Document images with source code
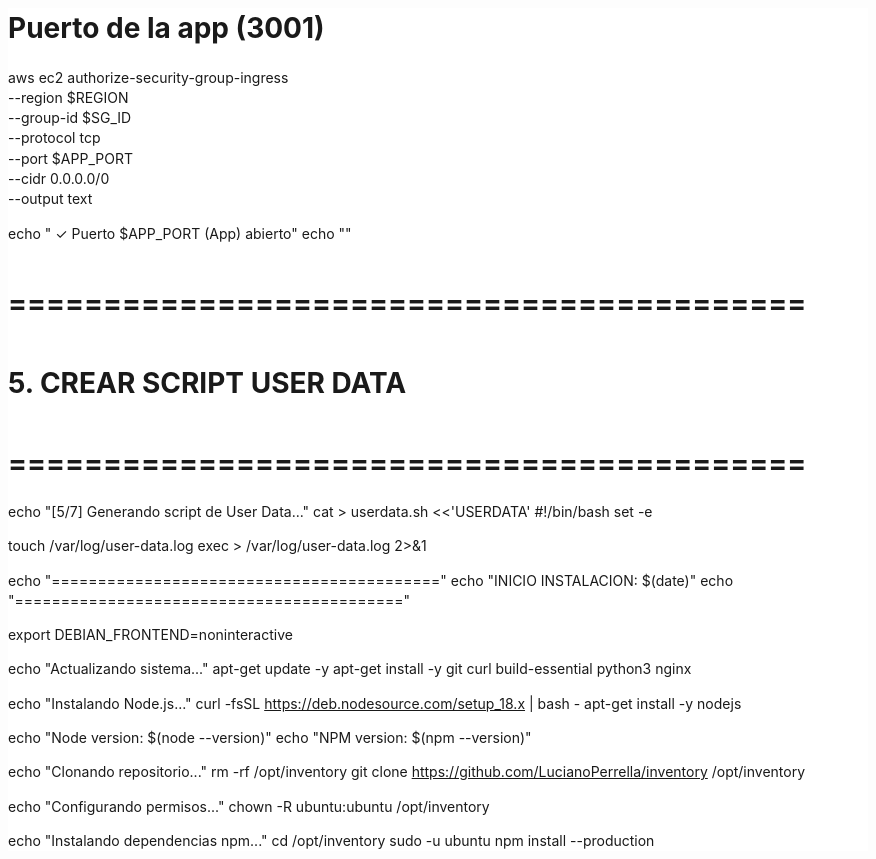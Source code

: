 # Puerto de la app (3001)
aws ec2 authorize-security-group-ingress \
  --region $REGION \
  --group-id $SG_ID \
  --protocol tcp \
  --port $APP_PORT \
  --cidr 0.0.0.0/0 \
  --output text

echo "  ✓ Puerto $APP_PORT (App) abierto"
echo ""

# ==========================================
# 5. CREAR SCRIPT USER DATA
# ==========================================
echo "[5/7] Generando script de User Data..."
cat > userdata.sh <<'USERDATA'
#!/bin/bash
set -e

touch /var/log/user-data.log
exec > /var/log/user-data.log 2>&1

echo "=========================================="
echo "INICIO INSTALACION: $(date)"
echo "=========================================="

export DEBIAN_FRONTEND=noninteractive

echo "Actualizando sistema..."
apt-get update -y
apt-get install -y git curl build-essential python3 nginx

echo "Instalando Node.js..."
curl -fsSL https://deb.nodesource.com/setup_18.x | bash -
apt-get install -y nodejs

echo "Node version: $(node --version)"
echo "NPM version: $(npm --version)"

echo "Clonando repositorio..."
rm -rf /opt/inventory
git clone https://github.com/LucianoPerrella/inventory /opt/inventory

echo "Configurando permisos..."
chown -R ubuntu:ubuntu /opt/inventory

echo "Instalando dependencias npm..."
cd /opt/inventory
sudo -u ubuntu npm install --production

**What you will do:**
Of the lines above, copy each that contains "inventory".

**Response to the task:**
rm -rf /opt/inventory
git clone https://github.com/LucianoPerrella/inventory /opt/inventory
chown -R ubuntu:ubuntu /opt/inventory
cd /opt/inventory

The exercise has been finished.